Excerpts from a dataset

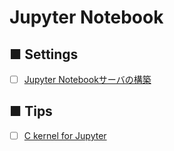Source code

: # Jupyter Notebook
## ■ Settings
- [ ] [Jupyter Notebookサーバの構築]()

## ■ Tips
- [ ] [C kernel for Jupyter]()
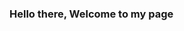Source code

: ### Hello there, Welcome to my page

<!--
**AdeyemiLucy/AdeyemiLucy** is a ✨ _special_ ✨ repository because its `README.md` (this file) appears on your GitHub profile.

Here are some ideas to get you started:

- 🔭 I’m currently working on building my skills in data analysis
- 🌱 I’m currently learning SQL,python and data visualization in tableau
- 👯 I’m looking to collaborate on everything data and projects
- 💬 Ask me about my learning journey
- 📫 How to reach me: https://twitter.com/mamazfavourite
- 😄 Pronouns:She/Her
- ⚡ I love watching movies,dancing and solving puzzles
-->

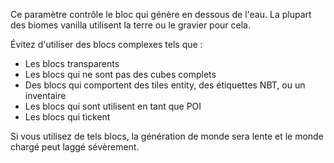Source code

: Ce paramètre contrôle le bloc qui génère en dessous de l'eau. La plupart des biomes vanilla utilisent la terre ou le gravier pour cela.

Évitez d'utiliser des blocs complexes tels que :

* Les blocs transparents
* Les blocs qui ne sont pas des cubes complets
* Des blocs qui comportent des tiles entity, des étiquettes NBT, ou un inventaire
* Les blocs qui sont utilisent en tant que POI
* Les blocs qui tickent

Si vous utilisez de tels blocs, la génération de monde sera lente et le monde chargé peut laggé sévèrement.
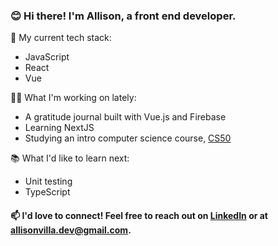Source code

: ### 😊 Hi there! I'm Allison, a front end developer.

💖 My current tech stack:
- JavaScript
- React
- Vue

👩‍💻 What I'm working on lately:
- A gratitude journal built with Vue.js and Firebase
- Learning NextJS
- Studying an intro computer science course, [CS50](https://cs50.harvard.edu/x/2022/ "CS50")

📚 What I'd like to learn next:
- Unit testing
- TypeScript

#### 📫 I'd love to connect! Feel free to reach out on [LinkedIn](https://www.linkedin.com/in/allisonvilla/ "Link to my LinkedIn profile") or at [allisonvilla.dev@gmail.com](allisonvilla.dev@gmail.com).
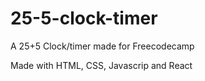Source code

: # 25-5-clock-timer

<p>A 25+5 Clock/timer made for Freecodecamp</p>

<p>Made with HTML, CSS, Javascrip and React</p>
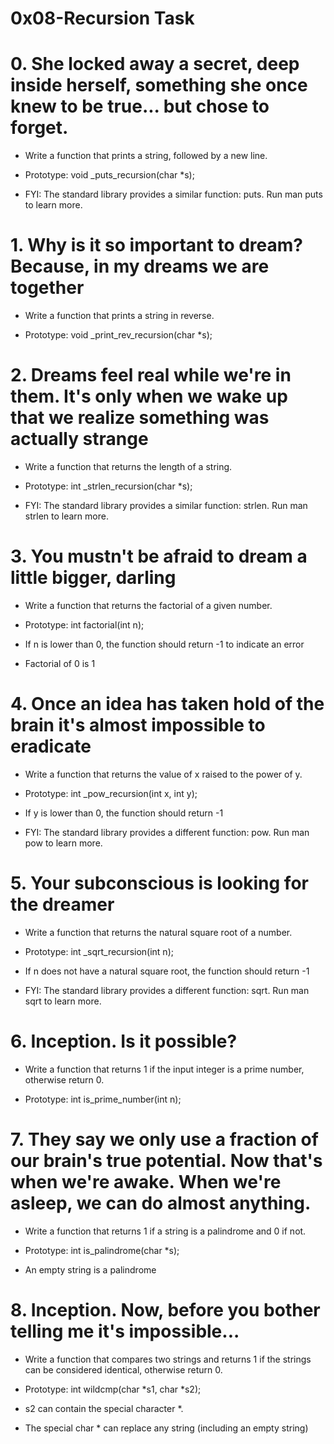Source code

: # 0x08-Recursion Task
# 0. She locked away a secret, deep inside herself, something she once knew to be true... but chose to forget.
* Write a function that prints a string, followed by a new line.

* Prototype: void _puts_recursion(char *s);
* FYI: The standard library provides a similar function: puts. Run man puts to learn more.
# 1. Why is it so important to dream? Because, in my dreams we are together
* Write a function that prints a string in reverse.

* Prototype: void _print_rev_recursion(char *s);
# 2. Dreams feel real while we're in them. It's only when we wake up that we realize something was actually strange
* Write a function that returns the length of a string.

* Prototype: int _strlen_recursion(char *s);
* FYI: The standard library provides a similar function: strlen. Run man strlen to learn more.
# 3. You mustn't be afraid to dream a little bigger, darling
* Write a function that returns the factorial of a given number.

* Prototype: int factorial(int n);
* If n is lower than 0, the function should return -1 to indicate an error
* Factorial of 0 is 1
# 4. Once an idea has taken hold of the brain it's almost impossible to eradicate
* Write a function that returns the value of x raised to the power of y.

* Prototype: int _pow_recursion(int x, int y);
* If y is lower than 0, the function should return -1
* FYI: The standard library provides a different function: pow. Run man pow to learn more.
# 5. Your subconscious is looking for the dreamer
* Write a function that returns the natural square root of a number.

* Prototype: int _sqrt_recursion(int n);
* If n does not have a natural square root, the function should return -1
* FYI: The standard library provides a different function: sqrt. Run man sqrt to learn more.
# 6. Inception. Is it possible?
* Write a function that returns 1 if the input integer is a prime number, otherwise return 0.

* Prototype: int is_prime_number(int n);
# 7. They say we only use a fraction of our brain's true potential. Now that's when we're awake. When we're asleep, we can do almost anything.
* Write a function that returns 1 if a string is a palindrome and 0 if not.

* Prototype: int is_palindrome(char *s);
* An empty string is a palindrome
# 8. Inception. Now, before you bother telling me it's impossible...
* Write a function that compares two strings and returns 1 if the strings can be considered identical, otherwise return 0.

* Prototype: int wildcmp(char *s1, char *s2);
* s2 can contain the special character *.
* The special char * can replace any string (including an empty string)
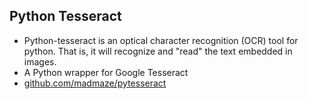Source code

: ## Python Tesseract
- Python-tesseract is an optical character recognition (OCR) tool for python. That is, it will recognize and "read" the text embedded in images.
- A Python wrapper for Google Tesseract
- [github.com/madmaze/pytesseract](https://github.com/madmaze/pytesseract)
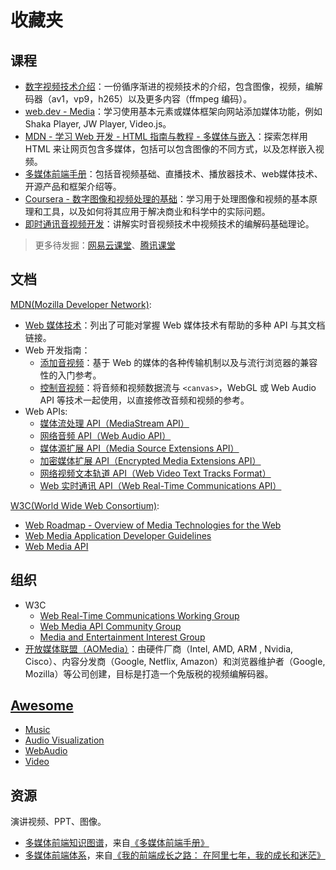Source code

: # 收藏夹

## 课程

- [数字视频技术介绍](https://github.com/leandromoreira/digital_video_introduction)：一份循序渐进的视频技术的介绍，包含图像，视频，编解码器（av1，vp9，h265）以及更多内容（ffmpeg 编码）。
- [web.dev - Media](https://web.dev/media/)：学习使用基本元素或媒体框架向网站添加媒体功能，例如 Shaka Player, JW Player, Video.js。
- [MDN - 学习 Web 开发 - HTML 指南与教程 - 多媒体与嵌入](https://developer.mozilla.org/zh-CN/docs/Learn/HTML/Multimedia_and_embedding)：探索怎样用 HTML 来让网页包含多媒体，包括可以包含图像的不同方式，以及怎样嵌入视频。
- [多媒体前端手册](https://www.yuque.com/webmedia/handbook)：包括音视频基础、直播技术、播放器技术、web媒体技术、开源产品和框架介绍等。
- [Coursera - 数字图像和视频处理的基础](https://www.coursera.org/learn/digital)：学习用于处理图像和视频的基本原理和工具，以及如何将其应用于解决商业和科学中的实际问题。
- [即时通讯音视频开发](http://www.52im.net/thread-228-1-1.html)：讲解实时音视频技术中视频技术的编解码基础理论。

> 更多待发掘：[网易云课堂](https://study.163.com/)、[腾讯课堂](https://ke.qq.com/)

## 文档

[MDN(Mozilla Developer Network)](https://developer.mozilla.org/zh-CN/):

- [Web 媒体技术](https://developer.mozilla.org/zh-CN/docs/Web/媒体)：列出了可能对掌握 Web 媒体技术有帮助的多种 API 与其文档链接。
- Web 开发指南：
  - [添加音视频](https://developer.mozilla.org/zh-CN/docs/Web/Guide/Audio_and_video_delivery)：基于 Web 的媒体的各种传输机制以及与流行浏览器的兼容性的入门参考。
  - [控制音视频](https://developer.mozilla.org/zh-CN/docs/Web/Guide/Audio_and_video_manipulation)：将音频和视频数据流与 `<canvas>`，WebGL 或 Web Audio API 等技术一起使用，以直接修改音频和视频的参考。
- Web APIs:
  - [媒体流处理 API（MediaStream API）](https://developer.mozilla.org/zh-CN/docs/Web/API/Media_Streams_API)
  - [网络音频 API（Web Audio API）](https://developer.mozilla.org/zh-CN/docs/Web/API/Web_Audio_API)
  - [媒体源扩展 API（Media Source Extensions API）](https://developer.mozilla.org/zh-CN/docs/Web/API/Media_Source_Extensions_API) 
  - [加密媒体扩展 API（Encrypted Media Extensions API）](https://developer.mozilla.org/zh-CN/docs/Web/API/Encrypted_Media_Extensions_API)
  - [网络视频文本轨道 API（Web Video Text Tracks Format）](https://developer.mozilla.org/zh-CN/docs/Web/API/WebVTT_API)
  - [Web 实时通讯 API（Web Real-Time Communications API）](https://developer.mozilla.org/zh-CN/docs/Web/API/WebRTC_API)

[W3C(World Wide Web Consortium)](https://www.w3.org/):

- [Web Roadmap - Overview of Media Technologies for the Web](https://w3c.github.io/web-roadmaps/media/)
- [Web Media Application Developer Guidelines](https://github.com/w3c/webmediaguidelines/)
- [Web Media API](https://github.com/w3c/webmediaapi/)

## 组织

- W3C
  - [Web Real-Time Communications Working Group](https://www.w3.org/groups/wg/webrtc)
  - [Web Media API Community Group](https://www.w3.org/community/webmediaapi)
  - [Media and Entertainment Interest Group](https://www.w3.org/groups/ig/me)
- [开放媒体联盟（AOMedia）](http://aomedia.org/)：由硬件厂商（Intel, AMD, ARM , Nvidia, Cisco）、内容分发商（Google, Netflix, Amazon）和浏览器维护者（Google, Mozilla）等公司创建，目标是打造一个免版税的视频编解码器。
  
## [Awesome](https://github.com/sindresorhus/awesome)

- [Music](https://github.com/ciconia/awesome-music)
- [Audio Visualization](https://github.com/willianjusten/awesome-audio-visualization)
- [WebAudio](https://github.com/notthetup/awesome-webaudio)
- [Video](https://github.com/krzemienski/awesome-video)
  

## 资源

演讲视频、PPT、图像。

- [多媒体前端知识图谱](https://cdn.nlark.com/yuque/0/2019/jpeg/666307/1576205595971-af321329-d743-4ad8-8263-ca9a49531b1e.jpeg)，来自[《多媒体前端手册》](https://www.yuque.com/webmedia/handbook)
- [多媒体前端体系](https://img.alicdn.com/tfs/TB1wLphSXY7gK0jSZKzXXaikpXa-2348-1220.png)，来自[《我的前端成长之路： 在阿里七年，我的成长和迷茫》](https://fed.taobao.org/blog/taofed/do71ct/ttpk5r)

TASK REQUIREMENTS: The answer consists of every line above in which the word "than" occurs.

SOLUTION:
* If n is lower than 0, the function should return -1 to indicate an error
* If y is lower than 0, the function should return -1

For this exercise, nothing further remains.